On OS X, this doesn't work, the second expectation always fails, since the Enter key event to dismiss the popup isn't fired before evaluating the expectation for some reason.

I found that I have to change the code to the following to make it work:

comboInput.sendKeys('CAN')
    .sendKeys(protractor.Key.ENTER)
    .sendKeys(protractor.Key.ARROW_DOWN)
    .sendKeys(protractor.Key.ENTER).then(function() {
        expect(input.getAttribute('value')).toBe('id_3');
        expect(popup.getAttribute('style')).toContain('display: none');
    });

sendKeys returns a promise, and if I put the expectation in there, everything works fine.

Is this the correct way to do this? None of the examples I found on the web use the then call on sendKeys .

And why does the first code work on Windows and not on OS X? Am I missing something?
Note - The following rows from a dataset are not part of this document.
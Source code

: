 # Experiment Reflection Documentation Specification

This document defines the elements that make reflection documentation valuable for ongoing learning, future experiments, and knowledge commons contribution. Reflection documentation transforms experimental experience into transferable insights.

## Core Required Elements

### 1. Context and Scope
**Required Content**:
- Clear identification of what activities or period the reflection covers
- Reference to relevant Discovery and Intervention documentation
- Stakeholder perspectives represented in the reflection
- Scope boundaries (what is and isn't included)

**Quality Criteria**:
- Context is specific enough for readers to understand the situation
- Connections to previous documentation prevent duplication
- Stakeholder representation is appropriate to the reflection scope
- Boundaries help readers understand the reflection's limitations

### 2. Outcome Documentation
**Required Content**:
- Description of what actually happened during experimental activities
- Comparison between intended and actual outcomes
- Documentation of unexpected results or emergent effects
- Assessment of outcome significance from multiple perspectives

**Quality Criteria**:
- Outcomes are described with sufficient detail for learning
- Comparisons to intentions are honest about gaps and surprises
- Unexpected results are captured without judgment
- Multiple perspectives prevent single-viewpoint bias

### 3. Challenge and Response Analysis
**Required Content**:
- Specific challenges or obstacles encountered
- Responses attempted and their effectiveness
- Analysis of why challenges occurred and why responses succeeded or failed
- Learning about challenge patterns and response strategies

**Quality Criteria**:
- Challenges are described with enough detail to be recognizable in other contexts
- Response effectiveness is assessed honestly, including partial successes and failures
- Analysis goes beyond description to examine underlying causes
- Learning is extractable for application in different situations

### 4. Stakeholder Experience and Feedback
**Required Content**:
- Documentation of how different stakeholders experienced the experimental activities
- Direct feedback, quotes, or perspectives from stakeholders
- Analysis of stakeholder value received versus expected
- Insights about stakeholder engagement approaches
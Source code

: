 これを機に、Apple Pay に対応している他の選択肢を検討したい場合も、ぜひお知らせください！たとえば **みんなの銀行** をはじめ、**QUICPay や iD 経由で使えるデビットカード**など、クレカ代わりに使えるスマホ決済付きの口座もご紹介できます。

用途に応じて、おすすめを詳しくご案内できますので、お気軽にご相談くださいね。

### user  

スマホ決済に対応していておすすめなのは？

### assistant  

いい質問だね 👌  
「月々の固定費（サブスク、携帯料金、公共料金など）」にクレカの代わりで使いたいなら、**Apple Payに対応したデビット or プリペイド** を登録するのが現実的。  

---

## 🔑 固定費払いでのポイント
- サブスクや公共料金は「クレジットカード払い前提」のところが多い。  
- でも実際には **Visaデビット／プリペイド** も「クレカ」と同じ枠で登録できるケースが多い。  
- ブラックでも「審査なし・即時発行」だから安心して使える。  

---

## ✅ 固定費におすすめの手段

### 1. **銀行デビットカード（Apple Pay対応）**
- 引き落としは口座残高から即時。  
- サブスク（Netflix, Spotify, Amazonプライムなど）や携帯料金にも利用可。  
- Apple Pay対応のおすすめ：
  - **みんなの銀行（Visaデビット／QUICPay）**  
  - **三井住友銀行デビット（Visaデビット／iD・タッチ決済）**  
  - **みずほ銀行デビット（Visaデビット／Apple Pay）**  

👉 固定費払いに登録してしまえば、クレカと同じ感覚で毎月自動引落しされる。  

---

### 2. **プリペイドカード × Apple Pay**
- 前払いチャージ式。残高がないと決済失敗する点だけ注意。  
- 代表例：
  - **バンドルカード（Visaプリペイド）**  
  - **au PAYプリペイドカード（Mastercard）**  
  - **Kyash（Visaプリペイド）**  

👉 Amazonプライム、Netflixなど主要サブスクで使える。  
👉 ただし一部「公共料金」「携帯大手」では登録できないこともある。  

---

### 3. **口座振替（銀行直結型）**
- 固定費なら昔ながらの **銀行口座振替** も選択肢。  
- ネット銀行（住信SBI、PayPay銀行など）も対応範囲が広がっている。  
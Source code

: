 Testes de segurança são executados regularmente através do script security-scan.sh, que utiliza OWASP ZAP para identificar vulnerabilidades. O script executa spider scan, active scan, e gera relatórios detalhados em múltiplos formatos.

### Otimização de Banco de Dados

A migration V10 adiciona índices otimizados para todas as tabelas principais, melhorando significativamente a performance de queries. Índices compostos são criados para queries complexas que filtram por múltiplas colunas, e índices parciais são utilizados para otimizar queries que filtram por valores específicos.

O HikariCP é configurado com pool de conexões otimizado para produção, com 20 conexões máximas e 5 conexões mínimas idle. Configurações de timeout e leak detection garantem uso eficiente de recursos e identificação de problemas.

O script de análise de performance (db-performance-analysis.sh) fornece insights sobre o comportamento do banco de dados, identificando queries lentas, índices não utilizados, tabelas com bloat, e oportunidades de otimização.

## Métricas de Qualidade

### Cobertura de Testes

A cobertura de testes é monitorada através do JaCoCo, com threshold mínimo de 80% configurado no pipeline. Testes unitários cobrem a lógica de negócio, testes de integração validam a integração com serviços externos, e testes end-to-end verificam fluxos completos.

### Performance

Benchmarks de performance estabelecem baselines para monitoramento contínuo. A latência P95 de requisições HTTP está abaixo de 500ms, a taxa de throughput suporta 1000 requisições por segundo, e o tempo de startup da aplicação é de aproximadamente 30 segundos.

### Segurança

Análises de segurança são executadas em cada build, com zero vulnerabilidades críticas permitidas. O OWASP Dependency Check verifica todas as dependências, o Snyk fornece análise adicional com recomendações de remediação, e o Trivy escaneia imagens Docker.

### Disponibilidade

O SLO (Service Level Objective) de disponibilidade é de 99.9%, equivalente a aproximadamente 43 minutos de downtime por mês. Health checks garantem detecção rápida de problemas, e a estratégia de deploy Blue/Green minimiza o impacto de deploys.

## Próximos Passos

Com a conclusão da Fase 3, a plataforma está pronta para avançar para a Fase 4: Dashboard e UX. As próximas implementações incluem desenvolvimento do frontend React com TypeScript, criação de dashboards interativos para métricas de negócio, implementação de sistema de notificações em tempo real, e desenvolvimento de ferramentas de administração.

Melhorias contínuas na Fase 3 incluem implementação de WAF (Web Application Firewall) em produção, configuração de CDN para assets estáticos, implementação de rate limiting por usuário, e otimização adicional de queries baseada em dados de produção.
Is there a better way to do this?

Edit : Is this possibly related to the handling of native keyboard events on OS X? The Protractor documentation at http://angular.github.io/protractor/#/api?view=webdriver.WebElement.prototype.sendKeys has the following:

Note: On browsers where native keyboard events are not yet supported (eg Firefox on OS X), key events will be synthesized. Special punctionation keys will be synthesized according to a standard QWERTY en-us keyboard layout.

Since sendKeys returns a promise, it's asynchronous (as you know) and is liable to happen later than expected on any machine. I strongly suspect that if you ran the test 1000 times on Windows, it would fail at least a few times for the same reason.

I've almost died of old age trying to find a "best practice" for cases like this, and I don't think there is one, other than what you're already doing. Many of my Protractor tests that rely on promise-returning actions end up being long strings of then() statements with anonymous functions inside. See the link:

How to assign count of rows or getText to a variable in Protractor

Basically, if you don't force Protractor to do things in the right order, then five times out of ten they will happen in the wrong order.